Firstly, Kerala has to devise strategies to enhance value addition in agriculture.  The immense opportunities for agro and food processing industries should be utilised; there can be production activities based on rubber, wood, bamboo, hard fibres like coir and production of herbal and medicinal products.


Secondly, there should be effective use of bio-technology. Kerala has the great potential to emerge as the leading centre in health care, bio-technology and bio-medical sciences.  Kerala has the biggest advantage in health care and bio-medical sciences in the large number of health professionals in the state.  The government has to build on this advantage by setting up new educational and research institutions and by encouraging investments by the public and private sectors in bio-technology and bio-medicine. 

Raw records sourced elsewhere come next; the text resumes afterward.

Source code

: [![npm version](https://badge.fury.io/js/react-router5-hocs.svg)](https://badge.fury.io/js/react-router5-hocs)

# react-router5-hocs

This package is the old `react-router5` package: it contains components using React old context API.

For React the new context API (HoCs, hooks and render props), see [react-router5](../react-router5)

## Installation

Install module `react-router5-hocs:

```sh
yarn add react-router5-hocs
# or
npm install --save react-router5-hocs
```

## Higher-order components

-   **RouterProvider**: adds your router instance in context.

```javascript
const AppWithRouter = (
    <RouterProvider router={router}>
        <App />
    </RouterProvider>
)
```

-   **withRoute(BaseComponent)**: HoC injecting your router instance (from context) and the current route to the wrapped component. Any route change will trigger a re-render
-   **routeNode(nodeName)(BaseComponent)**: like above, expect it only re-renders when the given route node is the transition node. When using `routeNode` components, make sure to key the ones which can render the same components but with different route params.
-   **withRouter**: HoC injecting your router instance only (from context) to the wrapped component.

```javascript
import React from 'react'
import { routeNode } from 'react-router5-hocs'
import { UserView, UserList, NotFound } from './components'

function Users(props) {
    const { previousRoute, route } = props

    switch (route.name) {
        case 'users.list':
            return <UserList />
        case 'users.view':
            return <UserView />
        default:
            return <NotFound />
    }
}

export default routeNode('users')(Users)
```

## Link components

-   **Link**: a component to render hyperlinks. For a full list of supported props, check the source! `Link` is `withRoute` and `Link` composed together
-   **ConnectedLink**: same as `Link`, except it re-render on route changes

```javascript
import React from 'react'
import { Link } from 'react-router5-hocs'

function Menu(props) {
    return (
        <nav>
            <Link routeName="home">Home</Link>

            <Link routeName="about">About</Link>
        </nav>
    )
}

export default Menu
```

Thirdly,  there has to be a growth strategy which focuses on economic activities that intensively uses skilled labour. This requires  large public investments, especially in higher education and research.  The momentum built up in consolidating and expanding public sector enterprises should be maintained. Private investment should be solicited for labour intensive medium and small industries. 


Fourthly, expansion of employment opportunities for the millions of educated women of the state should be a priority for any future economic agenda.  The low level of female labour participation is an obstacle in consolidating Kerala’s gains in the sphere of gender equality. 


Fifthly, there should be a review of how decentralisation of powers and resources to panchayats and local bodies have worked.  Involvement of the panchayats in rural industrialisation such as agro-processing and use of new technologies like IT should be worked out.


Finally, it needs emphasising that the path of economic growth should be environmentally sustainable.


I hope that the discussions at the International Congress on Kerala Studies will help us build on the historical strengths, consolidate recent gains, identify the main obstacles to development and build a better future for the people of Kerala.